» **WHAT YOU NEED TO DO**: Some of the lines below need repeating. Reproduce exactly those between the lines holding "gdbgui, o kojem" and "koji predstavlja više", inclusive.

Excerpts from a dataset
====
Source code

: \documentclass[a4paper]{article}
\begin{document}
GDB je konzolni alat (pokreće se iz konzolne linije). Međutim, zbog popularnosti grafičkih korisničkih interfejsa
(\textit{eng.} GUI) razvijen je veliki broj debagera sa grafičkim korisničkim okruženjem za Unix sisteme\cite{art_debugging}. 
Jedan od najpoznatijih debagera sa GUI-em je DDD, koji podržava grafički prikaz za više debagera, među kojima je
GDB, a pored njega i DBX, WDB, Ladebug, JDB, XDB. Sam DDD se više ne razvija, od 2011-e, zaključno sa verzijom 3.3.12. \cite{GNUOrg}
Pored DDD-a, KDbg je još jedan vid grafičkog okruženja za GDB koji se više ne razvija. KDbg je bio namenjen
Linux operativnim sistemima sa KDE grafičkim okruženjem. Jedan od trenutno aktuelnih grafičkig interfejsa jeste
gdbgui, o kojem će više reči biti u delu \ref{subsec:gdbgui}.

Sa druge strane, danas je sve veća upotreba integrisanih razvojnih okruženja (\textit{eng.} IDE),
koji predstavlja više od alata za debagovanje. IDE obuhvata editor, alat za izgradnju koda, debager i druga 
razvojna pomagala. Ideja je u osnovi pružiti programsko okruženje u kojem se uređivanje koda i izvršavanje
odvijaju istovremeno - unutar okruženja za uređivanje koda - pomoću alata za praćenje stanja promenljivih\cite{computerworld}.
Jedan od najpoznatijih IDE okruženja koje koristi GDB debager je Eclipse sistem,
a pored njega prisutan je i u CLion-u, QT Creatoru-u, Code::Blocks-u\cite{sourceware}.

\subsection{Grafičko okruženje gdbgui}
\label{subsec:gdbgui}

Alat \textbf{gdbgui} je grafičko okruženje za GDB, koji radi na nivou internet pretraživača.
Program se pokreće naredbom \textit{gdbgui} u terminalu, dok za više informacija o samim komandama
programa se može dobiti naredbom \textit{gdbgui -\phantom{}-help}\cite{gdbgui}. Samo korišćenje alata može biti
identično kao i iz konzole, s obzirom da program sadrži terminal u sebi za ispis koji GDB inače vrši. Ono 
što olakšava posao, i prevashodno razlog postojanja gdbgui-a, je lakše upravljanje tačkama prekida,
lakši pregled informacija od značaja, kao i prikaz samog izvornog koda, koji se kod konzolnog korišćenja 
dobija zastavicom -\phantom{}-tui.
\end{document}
====
» **WRITTEN ANSWER**:
gdbgui, o kojem će više reči biti u delu \ref{subsec:gdbgui}.

Sa druge strane, danas je sve veća upotreba integrisanih razvojnih okruženja (\textit{eng.} IDE),
koji predstavlja više od alata za debagovanje. IDE obuhvata editor, alat za izgradnju koda, debager i druga 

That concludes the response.